Leslie Hindman Auctioneers recently auctioned off Elvis Presley collectibles featuring clothes and “sweat-stained scarves,” as well as a clump of what is alleged to be The King’s actual hair. The dark locks are believed to be from when Elvis received his crewcut upon entering the Army in 1958. The auction house consulted a collector who also claimed to have Elvis hair (meaning there are apparently “Elvis hair experts”); he determined the clump to be legit. The clippings sold for a meager $18,300.
Is dead celebrity hair becoming its own cottage industry? Burnt hair alleged to be from Michael Jackson after it caught fire in a Pepsi commercial was also recently auctioned and, this summer, a company announced it would be turning carbon from Jackson’s hair into collectible diamonds. For those interested, Minimum Gauge would like to make it known that we are offering Billy Mays’ beard, six pubes from DJ AM and both of Ed McMahon’s eyebrows for rock-bottom prices.
New York Gov Hearts Hip Hop
After the MC Karl Rove debacle and RNC chairman Michael Steele’s decision to call his RNC.com blog “What Up?”, you’d think politicians would be wary of co-opting urban and Hip Hop culture.
When MTV News decided to release a list of today’s “Hottest MCs,” the gov was quick to comment: “There are too many people who think you become successful by mimicking what others have done … but it’s those people who blaze new trails that I think are the MCs of the future. I also think that the MC that figures out that people 18 and older who got the right to vote in 1972 never exercised it till 2008 — there’s a real culture for discussing how our government works and how our society works.”
Meanwhile, Ohio Gov.
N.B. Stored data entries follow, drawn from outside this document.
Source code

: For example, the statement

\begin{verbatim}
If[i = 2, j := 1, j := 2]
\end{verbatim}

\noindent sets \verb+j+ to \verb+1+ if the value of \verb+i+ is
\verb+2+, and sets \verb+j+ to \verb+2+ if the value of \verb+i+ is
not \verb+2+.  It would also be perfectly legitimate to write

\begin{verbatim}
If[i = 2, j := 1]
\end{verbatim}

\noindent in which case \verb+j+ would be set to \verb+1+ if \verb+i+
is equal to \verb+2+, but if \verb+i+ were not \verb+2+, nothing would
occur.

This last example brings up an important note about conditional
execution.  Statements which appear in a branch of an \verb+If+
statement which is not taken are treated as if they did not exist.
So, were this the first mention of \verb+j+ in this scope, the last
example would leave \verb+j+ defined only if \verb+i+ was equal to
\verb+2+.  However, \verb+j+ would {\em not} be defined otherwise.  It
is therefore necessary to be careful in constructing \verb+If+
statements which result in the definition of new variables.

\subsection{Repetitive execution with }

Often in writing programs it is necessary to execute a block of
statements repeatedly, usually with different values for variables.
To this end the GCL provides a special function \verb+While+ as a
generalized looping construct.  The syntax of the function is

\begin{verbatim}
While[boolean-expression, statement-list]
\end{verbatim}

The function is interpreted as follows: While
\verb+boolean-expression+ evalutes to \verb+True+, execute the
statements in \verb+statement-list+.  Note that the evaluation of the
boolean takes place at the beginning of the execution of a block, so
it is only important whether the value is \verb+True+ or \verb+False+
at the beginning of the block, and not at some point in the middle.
Ted Strickland dismissed the Jigga’s crowning and declared MC Hammer “Hottest MC of All-Time” for his endurance, lyrical prowess and crazy-cool giant pants.
Pay for Play
As the music industry searches for more and more ways to recoup money lost to illegal downloads, it is now hitting up an old ally for some steady income. A bill that would make broadcast radio pay performers for the music it plays passed the Senate Judiciary Committee recently. The bill will now go to the full Senate for approval.
Some fear such a law would kill smaller, non-conglomerate radio. Given the radio industry’s own financial struggles don’t be surprised if the FM dial starts to quickly fill up with “All Talk, All the Time” stations if the law passes.